• DIRECTIONS
Look through the data below, tally the lines where "darkgreen" occurs, and write the total alone.
*** Block opens ***
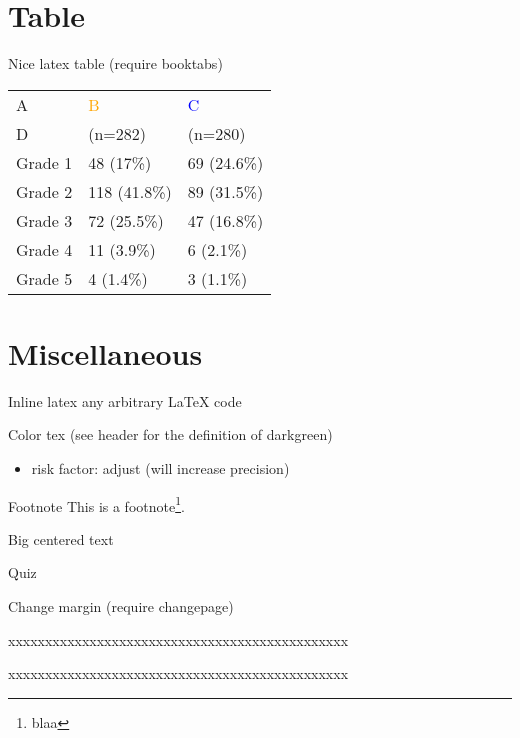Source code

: \documentclass[table]{beamer}
\newcommand{\darkgreen}{green!50!black}
\begin{document}
\section{Table}
\label{sec:org4bee48c}

\begin{frame}[label={sec:orgd7f37a9}]{Nice latex table}
(require booktabs)

\begin{table}
\begin{tabular}{lll}
\toprule
A  & \textcolor{orange}{B} & \textcolor{blue}{C} \\
D & (n=282)  & (n=280) \\
\midrule
Grade 1 & 48 (17\%)  & 69 (24.6\%) \\
Grade 2 & 118 (41.8\%)  & 89 (31.5\%) \\
Grade 3 & 72 (25.5\%)  & 47 (16.8\%) \\
Grade 4 & 11 (3.9\%) & 6 (2.1\%) \\
Grade 5 & 4 (1.4\%)  & 3 (1.1\%) \\
\bottomrule
\end{tabular}
\end{table}
\end{frame}

\section{Miscellaneous}
\label{sec:orgc83a95d}

\begin{frame}[label={sec:org8cc8fd7}]{Inline latex}
any arbitrary LaTeX code
\end{frame}

\begin{frame}[label={sec:org246b285}]{Color tex}
(see header for the definition of darkgreen)
\begin{itemize}
\item \textcolor{\darkgreen}{risk factor}: adjust (will increase precision)
\end{itemize}
\end{frame}

\begin{frame}[label={sec:orgc996e26}]{Footnote}
This is a footnote\footnote{blaa}.
\end{frame}
\begin{frame}[label={sec:orgc4d94d8}]{Big centered text}
\vfill

\begin{center}
\Huge Quiz
\end{center}

\vfill
\end{frame}

\begin{frame}[label={sec:org20c70f6}]{Change margin}
(require changepage)
\begin{adjustwidth}{-1em}{-1em}
xxxxxxxxxxxxxxxxxxxxxxxxxxxxxxxxxxxxxxxxxxxxxx
\end{adjustwidth}
\begin{adjustwidth}{-3em}{-3em}
xxxxxxxxxxxxxxxxxxxxxxxxxxxxxxxxxxxxxxxxxxxxxx
\end{adjustwidth}
\end{frame}
\end{document}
*** Block closes ***
• EXERCISE RESULT
3